ASSIGNED TASK:
This exercise asks for the records to be retyped exactly as they read.
━━━ INPUT
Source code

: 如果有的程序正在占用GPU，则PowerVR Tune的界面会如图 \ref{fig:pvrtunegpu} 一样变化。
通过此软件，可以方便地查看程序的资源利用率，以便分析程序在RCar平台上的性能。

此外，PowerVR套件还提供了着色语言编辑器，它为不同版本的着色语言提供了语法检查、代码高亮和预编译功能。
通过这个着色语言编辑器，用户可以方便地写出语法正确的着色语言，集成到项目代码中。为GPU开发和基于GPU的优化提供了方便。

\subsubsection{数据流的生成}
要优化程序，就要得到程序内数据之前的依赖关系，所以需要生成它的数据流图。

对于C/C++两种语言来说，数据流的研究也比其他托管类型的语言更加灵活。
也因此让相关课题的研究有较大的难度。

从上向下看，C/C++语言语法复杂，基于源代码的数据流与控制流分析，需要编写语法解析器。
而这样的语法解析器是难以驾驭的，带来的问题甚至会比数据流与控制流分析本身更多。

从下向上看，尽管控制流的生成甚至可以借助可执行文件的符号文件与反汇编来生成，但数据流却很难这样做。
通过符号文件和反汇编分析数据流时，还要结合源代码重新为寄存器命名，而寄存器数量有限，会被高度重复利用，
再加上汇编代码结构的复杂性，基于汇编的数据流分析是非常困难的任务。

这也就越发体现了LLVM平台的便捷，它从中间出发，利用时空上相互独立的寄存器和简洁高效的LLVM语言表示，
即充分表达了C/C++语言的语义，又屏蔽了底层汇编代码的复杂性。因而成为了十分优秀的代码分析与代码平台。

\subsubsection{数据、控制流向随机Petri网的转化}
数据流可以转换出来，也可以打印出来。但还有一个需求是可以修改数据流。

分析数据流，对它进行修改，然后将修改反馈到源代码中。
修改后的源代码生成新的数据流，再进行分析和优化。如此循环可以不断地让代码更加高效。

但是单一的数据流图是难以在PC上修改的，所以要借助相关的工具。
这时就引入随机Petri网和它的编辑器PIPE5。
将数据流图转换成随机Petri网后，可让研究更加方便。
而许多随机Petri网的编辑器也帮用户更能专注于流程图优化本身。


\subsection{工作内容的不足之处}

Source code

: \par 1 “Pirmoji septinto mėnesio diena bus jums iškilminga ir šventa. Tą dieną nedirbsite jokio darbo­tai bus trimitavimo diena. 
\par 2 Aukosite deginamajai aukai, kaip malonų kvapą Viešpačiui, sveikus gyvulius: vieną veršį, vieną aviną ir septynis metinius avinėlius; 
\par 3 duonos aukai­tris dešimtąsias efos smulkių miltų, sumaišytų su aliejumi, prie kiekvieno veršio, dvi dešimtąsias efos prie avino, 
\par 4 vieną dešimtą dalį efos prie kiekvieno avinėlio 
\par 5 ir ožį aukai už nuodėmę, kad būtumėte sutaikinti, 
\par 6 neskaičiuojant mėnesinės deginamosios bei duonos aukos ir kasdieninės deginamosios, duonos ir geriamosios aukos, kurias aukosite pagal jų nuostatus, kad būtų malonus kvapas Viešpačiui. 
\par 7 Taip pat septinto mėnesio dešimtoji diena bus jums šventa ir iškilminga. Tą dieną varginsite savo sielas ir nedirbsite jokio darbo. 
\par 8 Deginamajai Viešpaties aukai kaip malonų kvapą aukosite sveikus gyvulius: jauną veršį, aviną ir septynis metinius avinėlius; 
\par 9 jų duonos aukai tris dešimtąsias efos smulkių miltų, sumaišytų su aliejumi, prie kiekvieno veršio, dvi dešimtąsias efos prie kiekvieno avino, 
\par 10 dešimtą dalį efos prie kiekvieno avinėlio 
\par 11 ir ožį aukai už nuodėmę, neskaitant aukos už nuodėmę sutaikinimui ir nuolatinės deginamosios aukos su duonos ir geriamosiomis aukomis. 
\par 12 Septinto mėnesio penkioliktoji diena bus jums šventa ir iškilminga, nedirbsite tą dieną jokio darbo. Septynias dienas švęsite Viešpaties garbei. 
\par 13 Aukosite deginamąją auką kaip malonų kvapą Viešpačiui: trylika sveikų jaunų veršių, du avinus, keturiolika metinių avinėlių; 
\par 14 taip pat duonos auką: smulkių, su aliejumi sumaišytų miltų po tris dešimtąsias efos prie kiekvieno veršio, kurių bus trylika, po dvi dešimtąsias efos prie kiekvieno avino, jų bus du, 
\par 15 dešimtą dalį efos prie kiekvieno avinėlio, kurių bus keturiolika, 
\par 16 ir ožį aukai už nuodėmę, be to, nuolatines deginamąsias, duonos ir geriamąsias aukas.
━━━━━━
TASK ANSWER:
Source code

: 如果有的程序正在占用GPU，则PowerVR Tune的界面会如图 \ref{fig:pvrtunegpu} 一样变化。
通过此软件，可以方便地查看程序的资源利用率，以便分析程序在RCar平台上的性能。

此外，PowerVR套件还提供了着色语言编辑器，它为不同版本的着色语言提供了语法检查、代码高亮和预编译功能。
通过这个着色语言编辑器，用户可以方便地写出语法正确的着色语言，集成到项目代码中。为GPU开发和基于GPU的优化提供了方便。

\subsubsection{数据流的生成}
要优化程序，就要得到程序内数据之前的依赖关系，所以需要生成它的数据流图。

对于C/C++两种语言来说，数据流的研究也比其他托管类型的语言更加灵活。
也因此让相关课题的研究有较大的难度。

从上向下看，C/C++语言语法复杂，基于源代码的数据流与控制流分析，需要编写语法解析器。
而这样的语法解析器是难以驾驭的，带来的问题甚至会比数据流与控制流分析本身更多。

从下向上看，尽管控制流的生成甚至可以借助可执行文件的符号文件与反汇编来生成，但数据流却很难这样做。
通过符号文件和反汇编分析数据流时，还要结合源代码重新为寄存器命名，而寄存器数量有限，会被高度重复利用，
再加上汇编代码结构的复杂性，基于汇编的数据流分析是非常困难的任务。

这也就越发体现了LLVM平台的便捷，它从中间出发，利用时空上相互独立的寄存器和简洁高效的LLVM语言表示，
即充分表达了C/C++语言的语义，又屏蔽了底层汇编代码的复杂性。因而成为了十分优秀的代码分析与代码平台。

\subsubsection{数据、控制流向随机Petri网的转化}
数据流可以转换出来，也可以打印出来。但还有一个需求是可以修改数据流。

分析数据流，对它进行修改，然后将修改反馈到源代码中。
修改后的源代码生成新的数据流，再进行分析和优化。如此循环可以不断地让代码更加高效。

但是单一的数据流图是难以在PC上修改的，所以要借助相关的工具。
这时就引入随机Petri网和它的编辑器PIPE5。
将数据流图转换成随机Petri网后，可让研究更加方便。
而许多随机Petri网的编辑器也帮用户更能专注于流程图优化本身。


\subsection{工作内容的不足之处}

Source code

: \par 1 “Pirmoji septinto mėnesio diena bus jums iškilminga ir šventa. Tą dieną nedirbsite jokio darbo­tai bus trimitavimo diena. 
\par 2 Aukosite deginamajai aukai, kaip malonų kvapą Viešpačiui, sveikus gyvulius: vieną veršį, vieną aviną ir septynis metinius avinėlius; 
\par 3 duonos aukai­tris dešimtąsias efos smulkių miltų, sumaišytų su aliejumi, prie kiekvieno veršio, dvi dešimtąsias efos prie avino, 
\par 4 vieną dešimtą dalį efos prie kiekvieno avinėlio 
\par 5 ir ožį aukai už nuodėmę, kad būtumėte sutaikinti, 
\par 6 neskaičiuojant mėnesinės deginamosios bei duonos aukos ir kasdieninės deginamosios, duonos ir geriamosios aukos, kurias aukosite pagal jų nuostatus, kad būtų malonus kvapas Viešpačiui. 
\par 7 Taip pat septinto mėnesio dešimtoji diena bus jums šventa ir iškilminga. Tą dieną varginsite savo sielas ir nedirbsite jokio darbo. 
\par 8 Deginamajai Viešpaties aukai kaip malonų kvapą aukosite sveikus gyvulius: jauną veršį, aviną ir septynis metinius avinėlius; 
\par 9 jų duonos aukai tris dešimtąsias efos smulkių miltų, sumaišytų su aliejumi, prie kiekvieno veršio, dvi dešimtąsias efos prie kiekvieno avino, 
\par 10 dešimtą dalį efos prie kiekvieno avinėlio 
\par 11 ir ožį aukai už nuodėmę, neskaitant aukos už nuodėmę sutaikinimui ir nuolatinės deginamosios aukos su duonos ir geriamosiomis aukomis. 
\par 12 Septinto mėnesio penkioliktoji diena bus jums šventa ir iškilminga, nedirbsite tą dieną jokio darbo. Septynias dienas švęsite Viešpaties garbei. 
\par 13 Aukosite deginamąją auką kaip malonų kvapą Viešpačiui: trylika sveikų jaunų veršių, du avinus, keturiolika metinių avinėlių; 
\par 14 taip pat duonos auką: smulkių, su aliejumi sumaišytų miltų po tris dešimtąsias efos prie kiekvieno veršio, kurių bus trylika, po dvi dešimtąsias efos prie kiekvieno avino, jų bus du, 
\par 15 dešimtą dalį efos prie kiekvieno avinėlio, kurių bus keturiolika, 
\par 16 ir ožį aukai už nuodėmę, be to, nuolatines deginamąsias, duonos ir geriamąsias aukas.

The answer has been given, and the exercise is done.